Gila Almagor, grande dame of the Israeli cinema, fashioned one of her finest roles in “The Summer of Aviya,” a charming, funny and deeply poignant memoir of a bright 10-year-old girl whose warm, loving and fiercely independent mother (Almagor) is periodically wracked with mental breakdowns. It was directed tenderly by Eli Cohen. In that exhilarating--and never maudlin--1988 film, Almagor was in effect playing her own mother, a woman slowly being driven mad by the loss of her policeman husband to an Arab sniper, and by the Holocaust, although she had fled Poland before World War II broke out.

Almagor has but two harrowing scenes in “Under the Domim Tree,” which premiered in December at the Monica 4-Plex’s Cinema Judaica series and is the beautiful, bittersweet sequel to “The Summer of Aviya.” (Both films are based on best-selling books by Almagor.)

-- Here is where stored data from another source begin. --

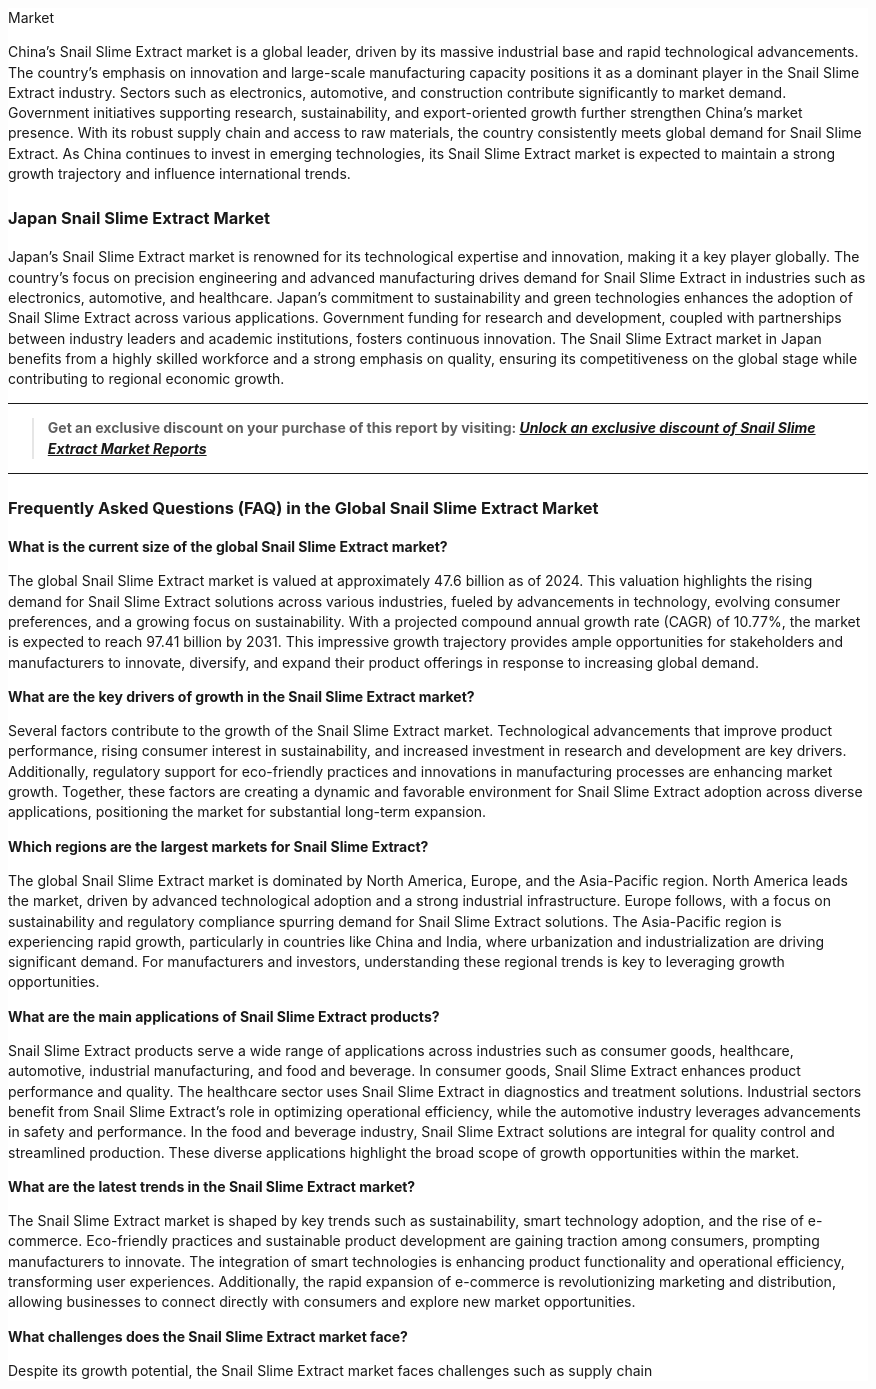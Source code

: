 Market</h3><p>China&rsquo;s Snail Slime Extract market is a global leader, driven by its massive industrial base and rapid technological advancements. The country&rsquo;s emphasis on innovation and large-scale manufacturing capacity positions it as a dominant player in the Snail Slime Extract industry. Sectors such as electronics, automotive, and construction contribute significantly to market demand. Government initiatives supporting research, sustainability, and export-oriented growth further strengthen China&rsquo;s market presence. With its robust supply chain and access to raw materials, the country consistently meets global demand for Snail Slime Extract. As China continues to invest in emerging technologies, its Snail Slime Extract market is expected to maintain a strong growth trajectory and influence international trends.</p><h3>Japan Snail Slime Extract Market</h3><p>Japan&rsquo;s Snail Slime Extract market is renowned for its technological expertise and innovation, making it a key player globally. The country&rsquo;s focus on precision engineering and advanced manufacturing drives demand for Snail Slime Extract in industries such as electronics, automotive, and healthcare. Japan&rsquo;s commitment to sustainability and green technologies enhances the adoption of Snail Slime Extract across various applications. Government funding for research and development, coupled with partnerships between industry leaders and academic institutions, fosters continuous innovation. The Snail Slime Extract market in Japan benefits from a highly skilled workforce and a strong emphasis on quality, ensuring its competitiveness on the global stage while contributing to regional economic growth.</p><hr /><blockquote><p><strong>Get an exclusive discount on your purchase of this report by visiting: <em><a href="://marketresearchpulse.com/ask-for-discount/11504?utm_source=Github&amp;utm_medium=023">Unlock an exclusive discount of Snail Slime Extract Market Reports</a></em>&nbsp;</strong></p></blockquote><hr /><h3>Frequently Asked Questions (FAQ) in the Global Snail Slime Extract Market</h3><p><strong>What is the current size of the global Snail Slime Extract market?</strong></p><p>The global Snail Slime Extract market is valued at approximately 47.6 billion as of 2024. This valuation highlights the rising demand for Snail Slime Extract solutions across various industries, fueled by advancements in technology, evolving consumer preferences, and a growing focus on sustainability. With a projected compound annual growth rate (CAGR) of 10.77%, the market is expected to reach 97.41 billion by 2031. This impressive growth trajectory provides ample opportunities for stakeholders and manufacturers to innovate, diversify, and expand their product offerings in response to increasing global demand.</p><p><strong>What are the key drivers of growth in the Snail Slime Extract market?</strong></p><p>Several factors contribute to the growth of the Snail Slime Extract market. Technological advancements that improve product performance, rising consumer interest in sustainability, and increased investment in research and development are key drivers. Additionally, regulatory support for eco-friendly practices and innovations in manufacturing processes are enhancing market growth. Together, these factors are creating a dynamic and favorable environment for Snail Slime Extract adoption across diverse applications, positioning the market for substantial long-term expansion.</p><p><strong>Which regions are the largest markets for Snail Slime Extract?</strong></p><p>The global Snail Slime Extract market is dominated by North America, Europe, and the Asia-Pacific region. North America leads the market, driven by advanced technological adoption and a strong industrial infrastructure. Europe follows, with a focus on sustainability and regulatory compliance spurring demand for Snail Slime Extract solutions. The Asia-Pacific region is experiencing rapid growth, particularly in countries like China and India, where urbanization and industrialization are driving significant demand. For manufacturers and investors, understanding these regional trends is key to leveraging growth opportunities.</p><p><strong>What are the main applications of Snail Slime Extract products?</strong></p><p>Snail Slime Extract products serve a wide range of applications across industries such as consumer goods, healthcare, automotive, industrial manufacturing, and food and beverage. In consumer goods, Snail Slime Extract enhances product performance and quality. The healthcare sector uses Snail Slime Extract in diagnostics and treatment solutions. Industrial sectors benefit from Snail Slime Extract&rsquo;s role in optimizing operational efficiency, while the automotive industry leverages advancements in safety and performance. In the food and beverage industry, Snail Slime Extract solutions are integral for quality control and streamlined production. These diverse applications highlight the broad scope of growth opportunities within the market.</p><p><strong>What are the latest trends in the Snail Slime Extract market?</strong></p><p>The Snail Slime Extract market is shaped by key trends such as sustainability, smart technology adoption, and the rise of e-commerce. Eco-friendly practices and sustainable product development are gaining traction among consumers, prompting manufacturers to innovate. The integration of smart technologies is enhancing product functionality and operational efficiency, transforming user experiences. Additionally, the rapid expansion of e-commerce is revolutionizing marketing and distribution, allowing businesses to connect directly with consumers and explore new market opportunities.</p><p><strong>What challenges does the Snail Slime Extract market face?</strong></p><p>Despite its growth potential, the Snail Slime Extract market faces challenges such as supply chain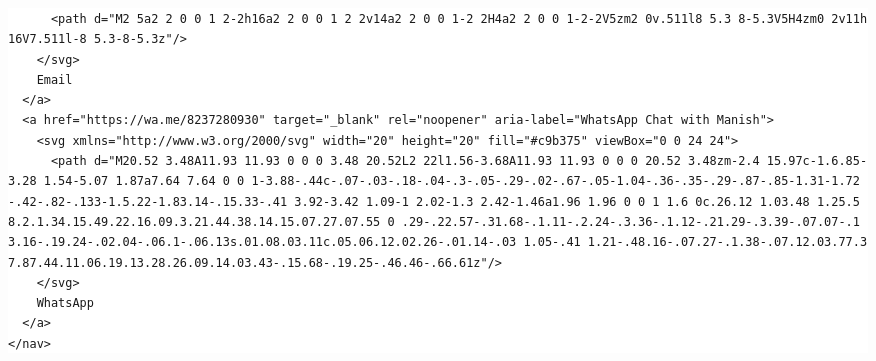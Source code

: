           <path d="M2 5a2 2 0 0 1 2-2h16a2 2 0 0 1 2 2v14a2 2 0 0 1-2 2H4a2 2 0 0 1-2-2V5zm2 0v.511l8 5.3 8-5.3V5H4zm0 2v11h16V7.511l-8 5.3-8-5.3z"/>
        </svg>
        Email
      </a>
      <a href="https://wa.me/8237280930" target="_blank" rel="noopener" aria-label="WhatsApp Chat with Manish">
        <svg xmlns="http://www.w3.org/2000/svg" width="20" height="20" fill="#c9b375" viewBox="0 0 24 24">
          <path d="M20.52 3.48A11.93 11.93 0 0 0 3.48 20.52L2 22l1.56-3.68A11.93 11.93 0 0 0 20.52 3.48zm-2.4 15.97c-1.6.85-3.28 1.54-5.07 1.87a7.64 7.64 0 0 1-3.88-.44c-.07-.03-.18-.04-.3-.05-.29-.02-.67-.05-1.04-.36-.35-.29-.87-.85-1.31-1.72-.42-.82-.133-1.5.22-1.83.14-.15.33-.41 3.92-3.42 1.09-1 2.02-1.3 2.42-1.46a1.96 1.96 0 0 1 1.6 0c.26.12 1.03.48 1.25.58.2.1.34.15.49.22.16.09.3.21.44.38.14.15.07.27.07.55 0 .29-.22.57-.31.68-.1.11-.2.24-.3.36-.1.12-.21.29-.3.39-.07.07-.13.16-.19.24-.02.04-.06.1-.06.13s.01.08.03.11c.05.06.12.02.26-.01.14-.03 1.05-.41 1.21-.48.16-.07.27-.1.38-.07.12.03.77.37.87.44.11.06.19.13.28.26.09.14.03.43-.15.68-.19.25-.46.46-.66.61z"/>
        </svg>
        WhatsApp
      </a>
    </nav>
  </main>
</body>
</html>
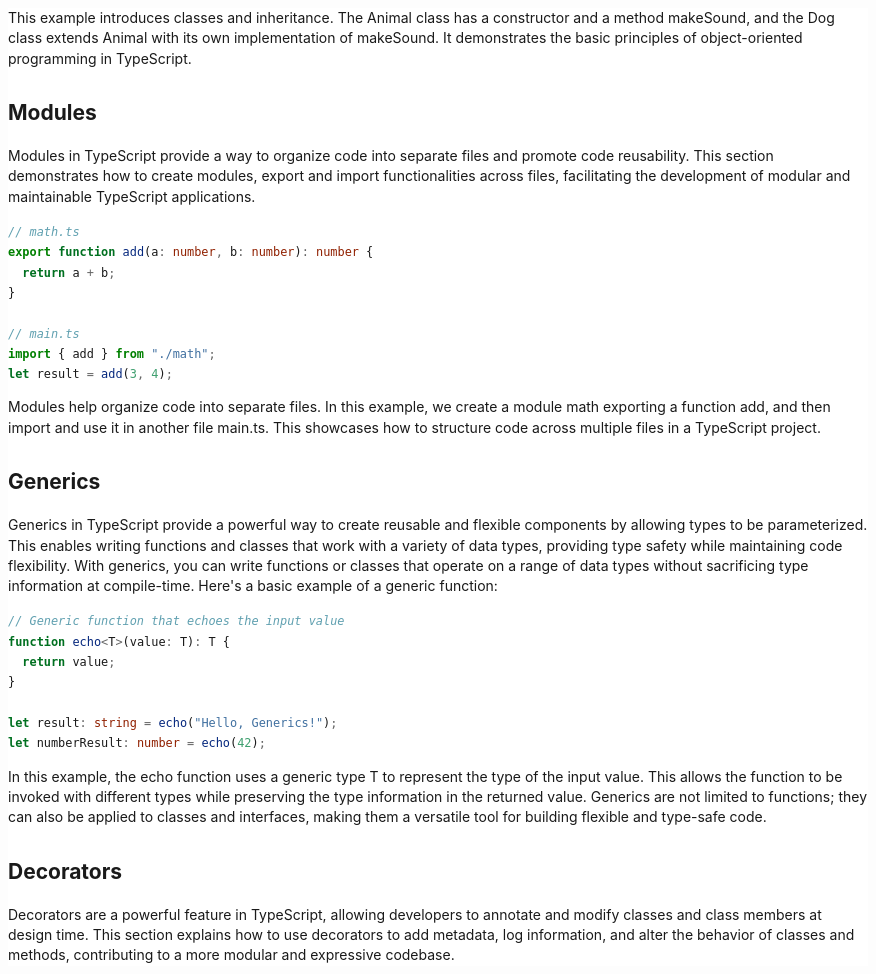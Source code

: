 This example introduces classes and inheritance. The Animal class has a constructor and a method makeSound, and the Dog class extends Animal with its own implementation of makeSound. It demonstrates the basic principles of object-oriented programming in TypeScript.

## Modules

Modules in TypeScript provide a way to organize code into separate files and promote code reusability. This section demonstrates how to create modules, export and import functionalities across files, facilitating the development of modular and maintainable TypeScript applications.

```typescript
// math.ts
export function add(a: number, b: number): number {
  return a + b;
}

// main.ts
import { add } from "./math";
let result = add(3, 4);
```

Modules help organize code into separate files. In this example, we create a module math exporting a function add, and then import and use it in another file main.ts. This showcases how to structure code across multiple files in a TypeScript project.

## Generics

Generics in TypeScript provide a powerful way to create reusable and flexible components by allowing types to be parameterized. This enables writing functions and classes that work with a variety of data types, providing type safety while maintaining code flexibility. With generics, you can write functions or classes that operate on a range of data types without sacrificing type information at compile-time. Here's a basic example of a generic function:

```typescript
// Generic function that echoes the input value
function echo<T>(value: T): T {
  return value;
}

let result: string = echo("Hello, Generics!");
let numberResult: number = echo(42);
```

In this example, the echo function uses a generic type T to represent the type of the input value. This allows the function to be invoked with different types while preserving the type information in the returned value. Generics are not limited to functions; they can also be applied to classes and interfaces, making them a versatile tool for building flexible and type-safe code.

## Decorators

Decorators are a powerful feature in TypeScript, allowing developers to annotate and modify classes and class members at design time. This section explains how to use decorators to add metadata, log information, and alter the behavior of classes and methods, contributing to a more modular and expressive codebase.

Set in 1953, the film finds the now teenage Aviya (again the gravely beautiful Kaipo Cohen) living at a kibbutz-like boarding school housing teenage survivors of the Holocaust because her mother (Almagor) is now confined to a nearby mental institution. “Under the Domim Tree” can be enjoyed without having seen “The Summer of Aviya” but is undeniably a richer experience if you’ve seen the earlier film.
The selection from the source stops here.